En outre, l’article 3 du projet de loi reprend la proposition de loi de mes collègues Claude de Ganay et Guy Geoffroy, adoptée par l’Assemblée nationale le 3 décembre dernier, visant à rendre automatique l’incapacité pénale d’exercice pour les personnes définitivement condamnées pour des faits de pédophilie ou de détention d’images pédopornographiques. Ainsi, le projet de loi crée une interdiction pouvant être prononcée dans le cadre d’un contrôle judiciaire : l’interdiction d’une activité impliquant un contact habituel avec des mineurs. Le groupe Les Républicains se félicite que le Gouvernement ait pris en compte le travail réalisé par l’opposition sur ce sujet qui, en tout état de cause, fait consensus.

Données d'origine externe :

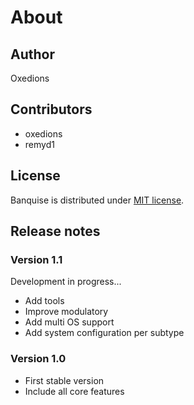 # About

## Author

Oxedions

## Contributors

* oxedions
* remyd1

## License

Banquise is distributed under [MIT license](https://github.com/oxedions/banquise/blob/master/LICENSE).

## Release notes

### Version 1.1

Development in progress...

* Add tools
* Improve modulatory
* Add multi OS support
* Add system configuration per subtype

### Version 1.0

* First stable version
* Include all core features
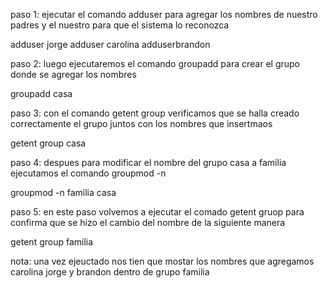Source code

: paso 1: ejecutar el comando adduser para agregar los nombres de nuestro padres y el nuestro para que el sistema lo reconozca 

adduser jorge
adduser carolina
adduserbrandon

paso 2: luego ejecutaremos el comando groupadd para crear el grupo donde se agregar los nombres

groupadd casa

paso 3: con el comando getent group verificamos que se halla creado correctamente el grupo juntos con los nombres que insertmaos

getent group casa

paso 4: despues para modificar el nombre del grupo casa a familia ejecutamos el comando groupmod -n 

groupmod -n familia casa

paso 5: en este paso volvemos a ejecutar el comado getent gruop para confirma que se hizo el cambio del nombre de la siguiente manera 

getent group familia

nota: una vez ejeuctado nos tien que mostar los nombres que agregamos carolina jorge y brandon dentro de grupo familia
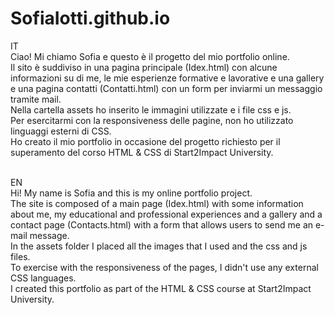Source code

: # SofiaIotti.github.io

IT<br>
Ciao! Mi chiamo Sofia e questo è il progetto del mio portfolio online.<br>
Il sito è suddiviso in una pagina principale (Idex.html) con alcune informazioni su di me, le mie esperienze formative e lavorative e una gallery e una pagina contatti (Contatti.html) con un form per  inviarmi un messaggio tramite mail.<br> 
Nella cartella assets ho inserito le immagini utilizzate e i file css e js.<br> 
Per esercitarmi con la responsiveness delle pagine, non ho utilizzato linguaggi esterni di CSS.<br>
Ho creato il mio portfolio in occasione del progetto richiesto per il superamento del corso HTML & CSS di Start2Impact University. <br><br>

EN<br>
Hi! My name is Sofia and this is my online portfolio project.<br>
The site is composed of a main page (Idex.html) with some information about me, my educational and professional experiences and a gallery and a contact page (Contacts.html) with a form that allows users to send me an e-mail message.<br>
In the assets folder I placed all the images that I used and the css and js files.<br>
To exercise with the responsiveness of the pages, I didn't use any external CSS languages.<br>
I created this portfolio as part of the HTML & CSS course at Start2Impact University.
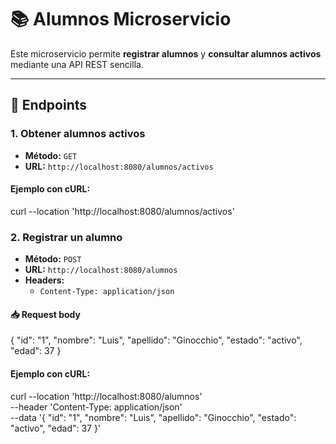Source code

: # 📚 Alumnos Microservicio

Este microservicio permite **registrar alumnos** y **consultar alumnos activos** mediante una API REST sencilla.

---

## 🔹 Endpoints

### 1. Obtener alumnos activos
- **Método:** `GET`  
- **URL:** `http://localhost:8080/alumnos/activos`  

#### Ejemplo con cURL:

curl --location 'http://localhost:8080/alumnos/activos'

### 2. Registrar un alumno

- **Método:** `POST`  
- **URL:** `http://localhost:8080/alumnos`  
- **Headers:**  
  - `Content-Type: application/json`  

#### 📥 Request body

{
  "id": "1",
  "nombre": "Luis",
  "apellido": "Ginocchio",
  "estado": "activo",
  "edad": 37
}

#### Ejemplo con cURL:

curl --location 'http://localhost:8080/alumnos' \
--header 'Content-Type: application/json' \
--data '{
  "id": "1",
  "nombre": "Luis",
  "apellido": "Ginocchio",
  "estado": "activo",
  "edad": 37
}'

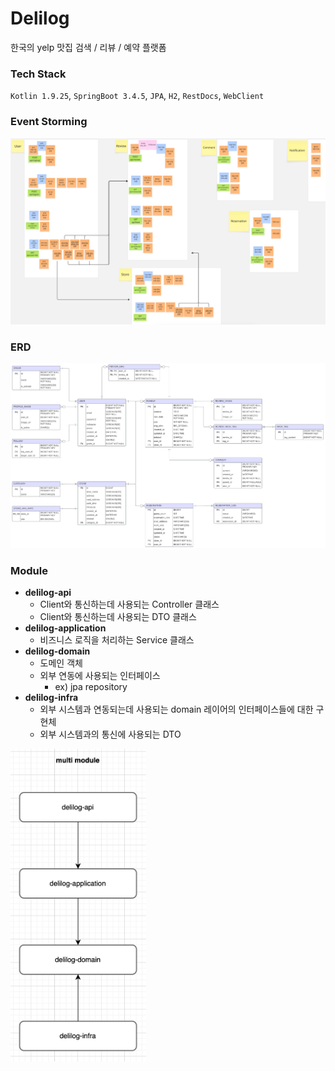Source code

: # Delilog

한국의 yelp
맛집 검색 / 리뷰 / 예약 플랫폼

### Tech Stack
`Kotlin 1.9.25`, `SpringBoot 3.4.5`, `JPA`, `H2`, `RestDocs`,  `WebClient`

### Event Storming
<img src="/assets/event_storming.png">

### ERD
<img src="/assets/erd.png">

### Module
- **delilog-api**
    - Client와 통신하는데 사용되는 Controller 클래스
    - Client와 통신하는데 사용되는 DTO 클래스
- **delilog-application**
    - 비즈니스 로직을 처리하는 Service 클래스
- **delilog-domain**
    - 도메인 객체
    - 외부 연동에 사용되는 인터페이스
        - ex) jpa repository
- **delilog-infra**
    - 외부 시스템과 연동되는데 사용되는 domain 레이어의 인터페이스들에 대한 구현체
    - 외부 시스템과의 통신에 사용되는 DTO

<img src="/assets/module.png" height=500px>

Avant de conclure, permettez-moi de revenir un instant sur l’avis formulé par le Conseil d’État sur ce projet de loi.

Suite aux discussions que nous avions eues à l’été 2015 sur le projet de loi portant adaptation de la procédure pénale au droit de l’Union européenne, il était important de connaître l’avis du Conseil d’État, car les uns et les autres avaient émis des doutes sur la constitutionnalité des mesures envisagées.

Le Conseil d’État a estimé que la transmission d’une information relative à une condamnation pénale, même non définitive, ne porte pas atteinte à la présomption d’innocence ou au respect de la vie privée. En revanche, il a considéré que la transmission d’informations nominatives, par le ministère public, à des stades antérieurs de la procédure pénale, devait être justifiée par des impératifs constitutionnels. Ainsi, en fonction des risques encourus dans un domaine d’activité déterminé, le maintien de l’ordre public, la sécurité des personnes ou des biens ou le bon fonctionnement du service public pourront justifier la transmission d’informations nominatives à caractère pénal. En ce qui concerne les personnes exerçant une activité impliquant un contact habituel avec les mineurs, la transmission d’informations à caractère pénal les concernant se justifie par la prévention des atteintes à la sécurité des mineurs, en particulier à leur intégrité physique et psychique.

Cependant, le Conseil d’État a considéré que l’interdiction d’exercer une activité impliquant un contact habituel avec des mineurs, prononcée dans le cadre d’un contrôle judiciaire, ne devait pouvoir être décidée, s’agissant d’une mesure présentencielle, que si les circonstances font craindre la commission d’une nouvelle infraction.

En définitive, le groupe Les Républicains se félicite de la reprise de la proposition de loi de notre collègue Claude de Ganay dans le volet de ce projet de loi relatif à la protection des mineurs. Il soutient le Gouvernement dans son initiative, plus large, de renforcer le contrôle des antécédents judiciaires des personnes exerçant des activités soumises à vérification de la part des autorités publiques, tout ceci dans le cadre strictement fixé par le Conseil d’État. Aussi, madame la garde des sceaux, madame la ministre, monsieur le rapporteur, le groupe Les Républicains votera ce projet de loi.